EXERCISE ->
Pull out every line from the listing that has the word "Setup".

AVAILABLE RECORDS ->
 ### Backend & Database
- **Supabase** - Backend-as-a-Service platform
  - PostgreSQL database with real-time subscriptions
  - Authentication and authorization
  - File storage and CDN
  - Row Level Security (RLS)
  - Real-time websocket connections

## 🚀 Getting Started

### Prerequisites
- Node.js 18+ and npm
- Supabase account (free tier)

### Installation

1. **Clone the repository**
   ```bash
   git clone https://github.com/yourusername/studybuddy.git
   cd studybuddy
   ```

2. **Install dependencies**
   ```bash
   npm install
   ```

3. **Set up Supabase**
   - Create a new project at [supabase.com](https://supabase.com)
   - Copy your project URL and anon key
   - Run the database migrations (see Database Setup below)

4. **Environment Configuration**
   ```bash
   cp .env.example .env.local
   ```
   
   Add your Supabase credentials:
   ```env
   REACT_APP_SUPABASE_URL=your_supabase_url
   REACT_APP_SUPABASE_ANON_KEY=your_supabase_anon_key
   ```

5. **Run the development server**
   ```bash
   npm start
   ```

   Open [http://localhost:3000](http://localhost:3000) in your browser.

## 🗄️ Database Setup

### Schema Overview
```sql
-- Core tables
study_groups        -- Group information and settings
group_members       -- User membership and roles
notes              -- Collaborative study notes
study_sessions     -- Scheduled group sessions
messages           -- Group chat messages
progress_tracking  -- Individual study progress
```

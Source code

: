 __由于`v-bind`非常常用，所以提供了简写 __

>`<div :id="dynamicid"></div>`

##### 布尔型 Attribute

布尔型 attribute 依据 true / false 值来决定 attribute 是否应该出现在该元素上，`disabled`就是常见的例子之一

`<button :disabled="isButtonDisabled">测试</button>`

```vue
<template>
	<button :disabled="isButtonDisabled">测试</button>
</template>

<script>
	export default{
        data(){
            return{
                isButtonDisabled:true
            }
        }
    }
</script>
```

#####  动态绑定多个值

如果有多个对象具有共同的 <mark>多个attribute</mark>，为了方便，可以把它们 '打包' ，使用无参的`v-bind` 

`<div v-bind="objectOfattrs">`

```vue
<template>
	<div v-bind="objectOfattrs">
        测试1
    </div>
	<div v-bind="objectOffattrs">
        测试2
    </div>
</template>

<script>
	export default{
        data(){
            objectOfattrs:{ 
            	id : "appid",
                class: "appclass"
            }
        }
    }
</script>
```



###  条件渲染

SOLUTION TO THIS EXERCISE ->
   - Run the database migrations (see Database Setup below)
## 🗄️ Database Setup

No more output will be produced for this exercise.